Professor Tov in “The Saga of David and Goliath,” BR 02:04, makes a very good case for the existence of two accounts of the saga. The evidence which he cites (duplications, inconsistencies, etc.) is quite compelling that there were two different stories about this event which were conflated in the present Masoretic Text.

Perhaps the more interesting problem which he does not address is why there are two stories about David’s heroic action against Goliath even though 2 Samuel 21:19 clearly states that “Elhanan the son of Jaareoregim, the Bethlehemite, slew Goliath the Gittite, the shaft of whose spear was like a weaver’s beam.”

The King James Version sought to resolve this contradiction by adding the words that Elhanan slew “the brother of” Goliath. But more recent versions make it clear that the MT states that Elhanan slew Goliath.

Certainly this contradiction may be enlightening regarding the development of the David saga as the conflation of two stories. Can we bear the shock that the David and Goliath saga in its separate or conflated forms may be a “bloating of the biography” of David, or, in more dignified words, a part of the process of the glorification of David in later times?

Omar R. Buchwalter, Ph.D.
Elkins, West Virginia

Emanuel Tov replies:

You may well be right that the story of David’s slaying Goliath represents a secondary “bloating of the biography of David,” as you say, but it is hard to decide; the two accounts of David and Elhanan slaying Goliath may represent parallel traditions.

The confusion may perhaps be explained on a textual level. Elhanan’s father is Jaare. David’s father is Jesse. In the script of the Qumran writings Jaare (yod-ayin-resh-yod) would be written with a ligature (or connection) of the ayin and the resh, creating a word that looked almost identical to Jesse (yod, shin, yod).

Incidentally, the reading of the King James Version which you quote is based on 1 Chronicles 20:5, which is parallel to 2 Samuel 21:19. The passage in Chronicles ascribes to Elhanan the slaying of “Lahmi the brother of Goliath the Gittite.” The passage in Chronicles may reflect a harmonization of David’s killing Goliath with Elhanan’s killing Goliath. On the other hand, the story of David and Goliath was not included in Chronicles so that the text of this book would not have contained the contradiction.

The Name of God Concealed in the Book of Esther

Concerning Carey Moore’s article on Esther in the Spring 1987 issue, he is technically correct in stating that “Yahweh, the personal name of the Hebrew God, does not appear in the Book of Esther.” But your readers might be interested in learning of the long and distinguished Masoretic tradition that identifies the consonants of the name YHWH appearing in acrostics no less than four times in the book.

In Esther 1:20 the name YHWH is formed by the initial letters of four successive words when read backwards: Hy’ Wkl Hnsym Ytnw (“It, and all the women will give”).

In Esther 5:4 the name YHWH is formed by the initial letters of four successive words when read forward: Ybw’ Hmlk Whmn Hywm (“And let the king and Haman come today”).

In Esther 5:13 the name YHWH is formed by the final letters of four successive words when read backwards: zH ’ynnW swH 1Y (“This gives no satisfaction to me”).

And in Esther 7:7 the name YHWH is formed by the final letters of four successive words when read forward: kY kltH ’lyW hr‘H (“that his fate had been determined”).

It is of course possible that all of this is purely coincidental and that the acrostics are more apparent than real.
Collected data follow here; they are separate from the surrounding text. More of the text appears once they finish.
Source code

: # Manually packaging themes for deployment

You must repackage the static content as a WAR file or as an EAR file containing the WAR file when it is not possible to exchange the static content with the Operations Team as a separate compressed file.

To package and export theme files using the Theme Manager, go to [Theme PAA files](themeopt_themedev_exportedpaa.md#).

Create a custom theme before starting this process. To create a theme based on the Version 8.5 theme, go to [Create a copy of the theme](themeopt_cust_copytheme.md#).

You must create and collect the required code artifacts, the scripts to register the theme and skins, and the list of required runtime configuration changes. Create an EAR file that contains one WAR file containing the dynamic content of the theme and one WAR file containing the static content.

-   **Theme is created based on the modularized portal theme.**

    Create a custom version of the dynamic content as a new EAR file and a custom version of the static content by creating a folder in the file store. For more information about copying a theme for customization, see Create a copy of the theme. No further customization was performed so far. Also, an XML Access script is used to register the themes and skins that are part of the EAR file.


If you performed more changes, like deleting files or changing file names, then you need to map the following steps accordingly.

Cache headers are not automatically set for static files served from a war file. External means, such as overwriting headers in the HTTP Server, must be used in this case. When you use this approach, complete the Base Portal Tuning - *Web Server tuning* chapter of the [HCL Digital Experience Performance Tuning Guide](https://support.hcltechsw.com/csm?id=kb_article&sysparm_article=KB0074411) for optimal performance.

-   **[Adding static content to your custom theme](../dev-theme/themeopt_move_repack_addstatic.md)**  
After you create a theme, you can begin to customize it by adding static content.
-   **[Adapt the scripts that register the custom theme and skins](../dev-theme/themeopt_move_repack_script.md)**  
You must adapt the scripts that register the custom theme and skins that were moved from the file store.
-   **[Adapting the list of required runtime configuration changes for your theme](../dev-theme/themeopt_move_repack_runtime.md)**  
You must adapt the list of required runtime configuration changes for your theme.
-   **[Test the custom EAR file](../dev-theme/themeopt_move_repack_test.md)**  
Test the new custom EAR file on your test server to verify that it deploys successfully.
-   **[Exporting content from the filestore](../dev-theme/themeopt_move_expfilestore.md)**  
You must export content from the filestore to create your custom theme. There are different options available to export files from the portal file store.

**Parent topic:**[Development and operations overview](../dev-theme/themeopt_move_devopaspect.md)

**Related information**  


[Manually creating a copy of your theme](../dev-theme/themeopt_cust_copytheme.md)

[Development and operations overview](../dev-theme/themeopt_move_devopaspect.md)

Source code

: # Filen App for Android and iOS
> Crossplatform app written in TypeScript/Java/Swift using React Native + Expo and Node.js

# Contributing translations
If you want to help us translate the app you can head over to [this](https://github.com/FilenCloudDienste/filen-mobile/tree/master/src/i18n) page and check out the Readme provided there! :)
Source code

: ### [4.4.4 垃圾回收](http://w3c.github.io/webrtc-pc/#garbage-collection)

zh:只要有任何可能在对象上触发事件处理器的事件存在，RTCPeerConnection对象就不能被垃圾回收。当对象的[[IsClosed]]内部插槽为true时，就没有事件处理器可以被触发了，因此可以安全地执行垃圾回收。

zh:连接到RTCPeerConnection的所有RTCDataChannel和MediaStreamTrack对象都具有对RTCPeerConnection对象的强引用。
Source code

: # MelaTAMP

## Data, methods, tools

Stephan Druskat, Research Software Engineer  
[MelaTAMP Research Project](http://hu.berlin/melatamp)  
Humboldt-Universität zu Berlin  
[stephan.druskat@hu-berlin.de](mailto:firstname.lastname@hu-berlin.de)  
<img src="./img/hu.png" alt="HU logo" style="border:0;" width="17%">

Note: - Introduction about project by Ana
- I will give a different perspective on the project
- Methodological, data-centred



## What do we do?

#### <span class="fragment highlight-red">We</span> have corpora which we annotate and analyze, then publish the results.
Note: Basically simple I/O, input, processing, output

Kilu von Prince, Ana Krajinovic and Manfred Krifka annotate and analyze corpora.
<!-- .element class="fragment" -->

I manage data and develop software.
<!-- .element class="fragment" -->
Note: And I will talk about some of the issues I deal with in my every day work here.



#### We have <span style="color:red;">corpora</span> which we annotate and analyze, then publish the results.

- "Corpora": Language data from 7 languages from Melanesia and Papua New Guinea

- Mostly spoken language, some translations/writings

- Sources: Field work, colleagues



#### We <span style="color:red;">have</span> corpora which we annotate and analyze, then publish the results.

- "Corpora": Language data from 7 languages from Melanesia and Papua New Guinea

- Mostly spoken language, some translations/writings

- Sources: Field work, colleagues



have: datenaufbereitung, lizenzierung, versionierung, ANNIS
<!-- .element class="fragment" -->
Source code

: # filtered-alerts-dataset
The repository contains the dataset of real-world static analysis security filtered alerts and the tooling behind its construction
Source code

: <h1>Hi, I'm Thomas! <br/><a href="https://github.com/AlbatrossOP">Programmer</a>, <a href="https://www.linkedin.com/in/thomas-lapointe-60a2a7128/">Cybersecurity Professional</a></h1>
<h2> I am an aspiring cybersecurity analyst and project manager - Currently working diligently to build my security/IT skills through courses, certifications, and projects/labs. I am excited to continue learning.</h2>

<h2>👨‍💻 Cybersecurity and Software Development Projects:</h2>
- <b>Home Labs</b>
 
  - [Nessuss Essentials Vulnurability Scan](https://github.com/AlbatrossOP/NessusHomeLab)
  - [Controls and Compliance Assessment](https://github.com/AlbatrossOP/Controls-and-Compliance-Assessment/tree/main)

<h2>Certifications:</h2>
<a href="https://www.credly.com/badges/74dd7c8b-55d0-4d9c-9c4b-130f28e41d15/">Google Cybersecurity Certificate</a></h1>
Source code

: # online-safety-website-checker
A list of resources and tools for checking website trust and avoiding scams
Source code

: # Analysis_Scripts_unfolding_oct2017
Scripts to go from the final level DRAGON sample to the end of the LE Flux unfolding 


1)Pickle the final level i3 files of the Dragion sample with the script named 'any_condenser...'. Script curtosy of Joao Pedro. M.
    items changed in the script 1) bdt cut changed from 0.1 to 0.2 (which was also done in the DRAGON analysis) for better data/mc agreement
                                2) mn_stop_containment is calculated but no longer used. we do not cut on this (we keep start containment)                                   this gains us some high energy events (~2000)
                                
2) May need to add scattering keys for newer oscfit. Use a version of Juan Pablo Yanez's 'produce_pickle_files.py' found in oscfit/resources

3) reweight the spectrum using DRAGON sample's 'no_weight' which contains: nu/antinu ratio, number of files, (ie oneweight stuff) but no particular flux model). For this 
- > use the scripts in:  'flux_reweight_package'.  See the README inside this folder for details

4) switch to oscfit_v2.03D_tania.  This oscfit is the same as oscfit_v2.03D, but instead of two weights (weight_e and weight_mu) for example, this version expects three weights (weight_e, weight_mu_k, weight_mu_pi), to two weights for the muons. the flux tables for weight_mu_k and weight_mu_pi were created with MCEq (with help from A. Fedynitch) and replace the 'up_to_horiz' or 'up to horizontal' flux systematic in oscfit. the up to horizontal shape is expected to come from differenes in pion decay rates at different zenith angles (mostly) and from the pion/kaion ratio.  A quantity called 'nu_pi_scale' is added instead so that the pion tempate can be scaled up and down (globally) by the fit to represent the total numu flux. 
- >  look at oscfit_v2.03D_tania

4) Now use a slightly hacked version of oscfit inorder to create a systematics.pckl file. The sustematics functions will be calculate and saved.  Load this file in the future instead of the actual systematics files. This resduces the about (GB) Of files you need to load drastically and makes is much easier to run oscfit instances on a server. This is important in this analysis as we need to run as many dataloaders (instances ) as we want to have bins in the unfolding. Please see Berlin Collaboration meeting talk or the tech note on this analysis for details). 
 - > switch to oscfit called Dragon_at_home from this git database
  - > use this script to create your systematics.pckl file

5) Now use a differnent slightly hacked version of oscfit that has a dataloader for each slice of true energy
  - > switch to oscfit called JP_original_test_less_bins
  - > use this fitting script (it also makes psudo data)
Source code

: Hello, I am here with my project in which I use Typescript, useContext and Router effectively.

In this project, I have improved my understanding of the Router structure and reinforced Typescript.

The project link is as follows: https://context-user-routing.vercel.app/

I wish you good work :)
On the other hand, as long as a century ago three Masoretic manuscripts of Esther in which the above-mentioned acrostic letters are written in larger characters were known, and it may well be that others have been discovered since. Furthermore, no other acrostics of any other kind appear anywhere else in Esther.

In any case, Moore is again right on target when he writes: “Although the name of God is not explicitly mentioned, it is surely alluded to … MakoÆm, ‘from another quarter or another place,’ is surely an allusion to God.”

Ronald Youngblood, Ph.D.
Bethel Theological Seminary
San Diego, California

Carey Moore replies:

The crucial (if ultimately unanswerable) question is, of course, whether God intended to conceal himself this way in the Book of Esther, or whether Jewish copyists, embarrassed by the fact that God is nowhere mentioned in the text, ingeniously found the divine name there. While I certainly subscribe to the latter interpretation, I cannot refute the former.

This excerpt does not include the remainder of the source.